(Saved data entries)
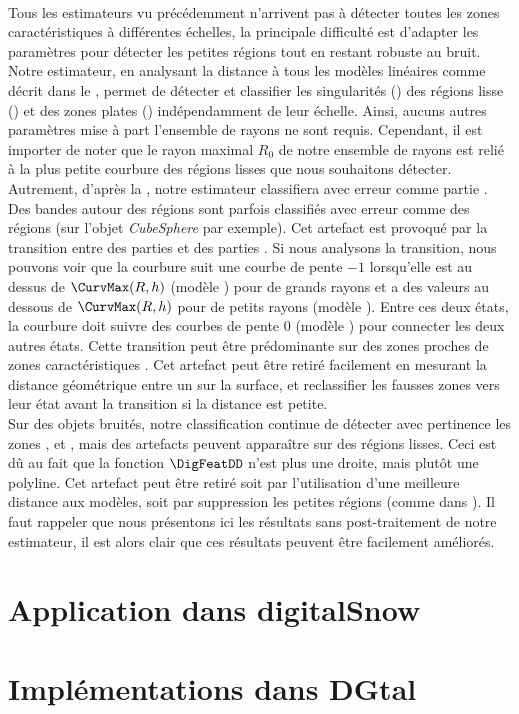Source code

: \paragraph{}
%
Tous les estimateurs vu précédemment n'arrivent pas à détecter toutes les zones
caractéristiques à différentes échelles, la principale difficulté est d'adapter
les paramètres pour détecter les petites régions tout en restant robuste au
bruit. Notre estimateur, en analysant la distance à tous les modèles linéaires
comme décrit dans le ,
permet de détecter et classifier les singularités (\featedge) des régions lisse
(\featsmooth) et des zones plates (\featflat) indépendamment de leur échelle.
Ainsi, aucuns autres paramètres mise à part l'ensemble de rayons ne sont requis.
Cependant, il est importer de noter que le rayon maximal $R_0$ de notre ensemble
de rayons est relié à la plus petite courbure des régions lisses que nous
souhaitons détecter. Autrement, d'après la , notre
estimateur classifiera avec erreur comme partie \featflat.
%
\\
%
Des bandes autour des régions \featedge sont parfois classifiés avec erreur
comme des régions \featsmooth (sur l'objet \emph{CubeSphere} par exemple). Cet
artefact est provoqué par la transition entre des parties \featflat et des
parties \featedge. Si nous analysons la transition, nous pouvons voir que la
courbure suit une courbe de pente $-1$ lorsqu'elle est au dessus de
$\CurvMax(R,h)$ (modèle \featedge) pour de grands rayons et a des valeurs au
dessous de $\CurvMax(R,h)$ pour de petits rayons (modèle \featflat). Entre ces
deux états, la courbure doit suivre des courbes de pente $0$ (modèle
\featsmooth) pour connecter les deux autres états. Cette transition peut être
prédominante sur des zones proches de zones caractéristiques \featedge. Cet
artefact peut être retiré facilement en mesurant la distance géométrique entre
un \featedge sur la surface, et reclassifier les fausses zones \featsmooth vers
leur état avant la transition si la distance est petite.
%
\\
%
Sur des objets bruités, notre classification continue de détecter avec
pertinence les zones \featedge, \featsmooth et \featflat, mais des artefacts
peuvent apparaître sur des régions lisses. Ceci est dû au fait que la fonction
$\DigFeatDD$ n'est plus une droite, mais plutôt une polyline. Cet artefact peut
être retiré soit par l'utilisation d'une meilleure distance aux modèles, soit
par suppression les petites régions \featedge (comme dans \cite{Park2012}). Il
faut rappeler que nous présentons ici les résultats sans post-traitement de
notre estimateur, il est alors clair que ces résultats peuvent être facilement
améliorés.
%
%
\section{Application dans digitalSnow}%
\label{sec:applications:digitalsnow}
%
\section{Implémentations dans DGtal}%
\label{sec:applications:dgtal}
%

* * *

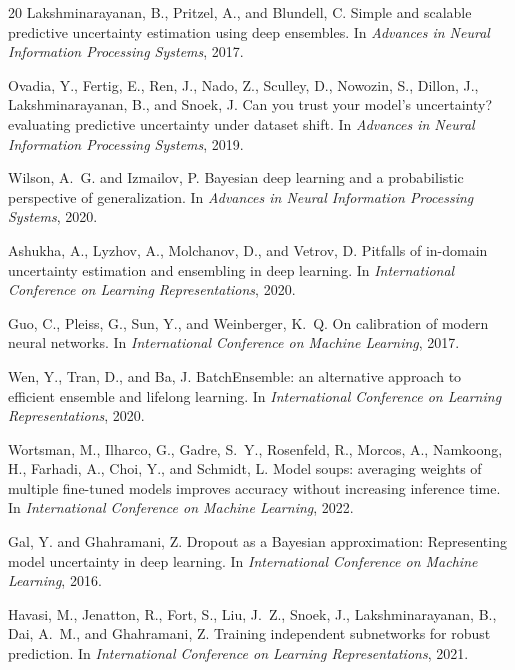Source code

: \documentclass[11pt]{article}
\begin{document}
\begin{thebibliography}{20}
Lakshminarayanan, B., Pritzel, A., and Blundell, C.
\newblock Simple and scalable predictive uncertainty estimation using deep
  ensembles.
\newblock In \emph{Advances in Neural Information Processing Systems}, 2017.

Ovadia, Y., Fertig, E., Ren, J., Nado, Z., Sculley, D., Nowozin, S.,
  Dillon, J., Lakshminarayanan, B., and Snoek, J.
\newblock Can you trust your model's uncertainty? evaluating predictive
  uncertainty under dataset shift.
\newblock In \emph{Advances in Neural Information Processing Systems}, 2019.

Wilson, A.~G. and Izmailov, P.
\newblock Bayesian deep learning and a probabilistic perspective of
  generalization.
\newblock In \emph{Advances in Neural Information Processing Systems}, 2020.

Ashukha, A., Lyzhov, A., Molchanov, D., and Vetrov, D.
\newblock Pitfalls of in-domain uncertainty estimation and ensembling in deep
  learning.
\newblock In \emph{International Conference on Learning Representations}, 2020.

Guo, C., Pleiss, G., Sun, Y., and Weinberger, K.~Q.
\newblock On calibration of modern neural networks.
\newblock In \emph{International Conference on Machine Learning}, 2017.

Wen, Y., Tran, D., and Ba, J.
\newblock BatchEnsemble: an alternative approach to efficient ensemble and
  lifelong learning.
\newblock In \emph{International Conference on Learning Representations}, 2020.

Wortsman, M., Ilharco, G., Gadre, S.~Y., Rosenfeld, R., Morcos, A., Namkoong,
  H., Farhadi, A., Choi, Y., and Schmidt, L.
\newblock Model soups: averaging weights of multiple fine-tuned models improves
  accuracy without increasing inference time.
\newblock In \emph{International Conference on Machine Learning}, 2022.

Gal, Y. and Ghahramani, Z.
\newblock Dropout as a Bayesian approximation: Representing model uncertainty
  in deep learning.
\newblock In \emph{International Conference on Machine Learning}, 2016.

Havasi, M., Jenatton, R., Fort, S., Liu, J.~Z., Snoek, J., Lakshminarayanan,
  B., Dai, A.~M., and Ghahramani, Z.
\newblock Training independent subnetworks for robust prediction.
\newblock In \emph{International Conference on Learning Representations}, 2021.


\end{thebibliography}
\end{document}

WHAT IS BEING ASKED:
Given the records above, restate word for word only the lines starting at the one with "peuvent apparaître sur" and ending at the one with "par suppression les".

RESPONSE BOX:
peuvent apparaître sur des régions lisses. Ceci est dû au fait que la fonction
$\DigFeatDD$ n'est plus une droite, mais plutôt une polyline. Cet artefact peut
être retiré soit par l'utilisation d'une meilleure distance aux modèles, soit
par suppression les petites régions \featedge (comme dans \cite{Park2012}). Il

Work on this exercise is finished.